A excepcionalidade deveria ser a marca dos recursos dirigidos aos tribunais superiores,  especialmente ao Supremo Tribunal Federal. Assim ocorre, por exemplo, nos Estados Unidos, cujo modelo constitucional foi adotado na nossa primeira Carta republicana, de 1891. Lá, a Suprema Corte julga apenas as questões federais relevantes, após admitir o writ of certiorari . São cem a 150 recursos julgados a cada ano, contra os mais de 20 mil da nossa Corte maior. Aqui, implantou-se o costume de esgotamento de todas as instâncias, ordinárias e extraordinárias, de todos os recursos, inclusive os embargos de declaração ante acórdãos claros, completos e coerentes. A Emenda Constitucional 45/04  incorporou ao texto constitucional  a exigêrncia de repercussão geral das questões constitucionais tratadas no recurso extraordinário (art. 102, parágrafo 3°), o que implica em filtrar a devolução à Corte Suprema da apreciação de causas decididas pelas instâncias ordinárias, restaurando-se a excepcionalidade do recurso.

 

2 - Recurso extraordinário

Este o permissivo constitucional (art. 102, III, CF):

"III – julgar, mediante recurso extraordinário, as causas decididas em única ou última instância, quando a decisão recorrida:

a) contrariar dispositivo desta Constituição;

b) declarar a inconstitucionalidade de tratado ou lei federal;

  1. julgar válida lei ou ato de governo local contestado em face desta Constituição".

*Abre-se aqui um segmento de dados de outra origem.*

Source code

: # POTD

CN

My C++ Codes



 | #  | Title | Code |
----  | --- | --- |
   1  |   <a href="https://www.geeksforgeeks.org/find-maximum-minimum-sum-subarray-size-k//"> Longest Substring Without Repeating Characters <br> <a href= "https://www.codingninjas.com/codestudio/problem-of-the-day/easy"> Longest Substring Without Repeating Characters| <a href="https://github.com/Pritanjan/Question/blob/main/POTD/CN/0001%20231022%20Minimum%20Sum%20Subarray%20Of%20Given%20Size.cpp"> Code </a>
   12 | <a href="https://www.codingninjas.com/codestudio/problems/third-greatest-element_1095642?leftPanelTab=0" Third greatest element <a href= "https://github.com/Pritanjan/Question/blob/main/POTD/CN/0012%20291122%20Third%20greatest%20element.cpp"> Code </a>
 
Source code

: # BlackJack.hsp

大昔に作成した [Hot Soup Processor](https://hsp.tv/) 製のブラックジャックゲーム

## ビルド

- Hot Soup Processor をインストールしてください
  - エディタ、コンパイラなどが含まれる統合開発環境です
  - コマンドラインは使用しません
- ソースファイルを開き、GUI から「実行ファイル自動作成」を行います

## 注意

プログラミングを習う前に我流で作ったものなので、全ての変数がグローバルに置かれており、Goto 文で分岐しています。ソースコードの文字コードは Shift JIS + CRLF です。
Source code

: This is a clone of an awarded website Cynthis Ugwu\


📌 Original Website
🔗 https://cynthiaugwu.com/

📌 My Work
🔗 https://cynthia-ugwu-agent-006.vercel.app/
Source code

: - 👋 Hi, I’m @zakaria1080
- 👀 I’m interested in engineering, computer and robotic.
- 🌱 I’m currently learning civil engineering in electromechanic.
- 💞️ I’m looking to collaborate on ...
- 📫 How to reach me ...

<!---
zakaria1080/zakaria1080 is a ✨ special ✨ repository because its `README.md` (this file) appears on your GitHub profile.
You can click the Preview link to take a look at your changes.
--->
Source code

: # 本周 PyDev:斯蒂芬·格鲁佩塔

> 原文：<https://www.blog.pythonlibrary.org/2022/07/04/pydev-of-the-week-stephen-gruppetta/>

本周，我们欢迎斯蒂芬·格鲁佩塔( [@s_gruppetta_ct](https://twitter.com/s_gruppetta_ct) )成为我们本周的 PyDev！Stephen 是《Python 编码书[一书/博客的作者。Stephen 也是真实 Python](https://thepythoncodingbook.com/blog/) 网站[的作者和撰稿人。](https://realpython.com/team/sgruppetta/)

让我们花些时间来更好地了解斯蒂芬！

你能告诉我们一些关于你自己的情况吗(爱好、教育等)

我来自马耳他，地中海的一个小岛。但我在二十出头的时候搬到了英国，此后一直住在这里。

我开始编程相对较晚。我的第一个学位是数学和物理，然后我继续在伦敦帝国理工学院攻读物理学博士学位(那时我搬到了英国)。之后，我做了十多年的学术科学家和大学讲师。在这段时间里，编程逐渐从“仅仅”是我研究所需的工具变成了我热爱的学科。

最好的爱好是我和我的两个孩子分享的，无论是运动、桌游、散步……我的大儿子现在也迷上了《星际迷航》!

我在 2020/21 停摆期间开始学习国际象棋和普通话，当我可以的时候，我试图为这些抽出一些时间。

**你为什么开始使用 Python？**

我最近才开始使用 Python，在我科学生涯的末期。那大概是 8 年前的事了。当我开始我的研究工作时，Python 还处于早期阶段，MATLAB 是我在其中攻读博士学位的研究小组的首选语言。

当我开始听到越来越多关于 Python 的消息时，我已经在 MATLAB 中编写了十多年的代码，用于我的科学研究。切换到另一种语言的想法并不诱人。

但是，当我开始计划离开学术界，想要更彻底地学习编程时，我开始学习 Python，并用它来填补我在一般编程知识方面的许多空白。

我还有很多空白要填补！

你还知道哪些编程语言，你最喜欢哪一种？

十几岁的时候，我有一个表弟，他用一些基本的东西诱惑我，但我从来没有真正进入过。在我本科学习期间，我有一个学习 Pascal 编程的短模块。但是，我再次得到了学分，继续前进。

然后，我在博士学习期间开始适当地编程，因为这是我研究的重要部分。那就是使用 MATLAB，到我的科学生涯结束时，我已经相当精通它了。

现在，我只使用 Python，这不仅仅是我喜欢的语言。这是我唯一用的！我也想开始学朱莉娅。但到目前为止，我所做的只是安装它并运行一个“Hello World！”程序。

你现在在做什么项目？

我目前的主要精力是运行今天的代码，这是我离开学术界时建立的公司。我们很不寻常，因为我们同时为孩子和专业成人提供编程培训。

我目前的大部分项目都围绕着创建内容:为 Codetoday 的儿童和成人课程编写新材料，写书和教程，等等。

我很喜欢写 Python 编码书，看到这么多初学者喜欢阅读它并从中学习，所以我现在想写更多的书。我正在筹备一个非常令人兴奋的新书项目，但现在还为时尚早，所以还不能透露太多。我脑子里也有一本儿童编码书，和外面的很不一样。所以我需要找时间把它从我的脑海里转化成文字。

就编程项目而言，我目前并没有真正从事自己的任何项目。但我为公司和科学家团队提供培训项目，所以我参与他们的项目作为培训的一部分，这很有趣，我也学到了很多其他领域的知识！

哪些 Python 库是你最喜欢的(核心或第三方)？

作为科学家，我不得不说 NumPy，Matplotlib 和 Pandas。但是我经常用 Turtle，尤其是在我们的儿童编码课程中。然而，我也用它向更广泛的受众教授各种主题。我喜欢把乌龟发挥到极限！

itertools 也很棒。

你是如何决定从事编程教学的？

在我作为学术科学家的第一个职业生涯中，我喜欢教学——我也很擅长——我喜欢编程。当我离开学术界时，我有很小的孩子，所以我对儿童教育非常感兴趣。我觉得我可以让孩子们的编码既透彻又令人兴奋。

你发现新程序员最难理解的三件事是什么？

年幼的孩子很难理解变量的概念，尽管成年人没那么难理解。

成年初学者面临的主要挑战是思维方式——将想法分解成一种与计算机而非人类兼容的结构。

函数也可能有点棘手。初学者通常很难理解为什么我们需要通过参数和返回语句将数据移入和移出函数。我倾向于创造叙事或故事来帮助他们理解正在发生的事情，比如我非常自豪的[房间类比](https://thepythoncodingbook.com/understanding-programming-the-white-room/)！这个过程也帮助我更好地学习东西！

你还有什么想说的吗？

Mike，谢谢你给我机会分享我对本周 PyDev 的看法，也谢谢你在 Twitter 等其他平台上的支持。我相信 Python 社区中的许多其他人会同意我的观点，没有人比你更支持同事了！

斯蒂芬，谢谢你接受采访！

d) julgar válida lei local contestada em face de lei federal. (Incluída pela Emenda Constitucional nº 45, de 2004)

 

2.1 - Pressupostos específicos

Aí se encontram os pressupostos específicos desse recurso:

1 - ser interposto numa causa, cujo conceito amplo, adotado pela jurisprudência, compreende tanto a solução de um litígio, quanto a matéria compreendida na jurisdição voluntária, em que inexiste conflito de interesses;

2 - requer o prévio julgamento da causa em única ou última instância, ou seja, o esgotamento da instância ordinária, por isso que, antes de interpor o extraordinário, a parte tem que manejar os recursos ordinários cabíveis para o ataque à decisão impugnada;

3 - deve ser indicada, no acórdão impugnado, a)contrariedade a dispositivo constitucional, ou b)declaração de inconstitucionalidade de tratado ou lei federal, c)a conclusão pelo acórdão de que é válida lei ou ato de governo local contestados em face da Constituição Federal  d)  a lei local contestada em face de lei federal.

 

A hipótese de cabimento tem que estar bem definida na petição recursal.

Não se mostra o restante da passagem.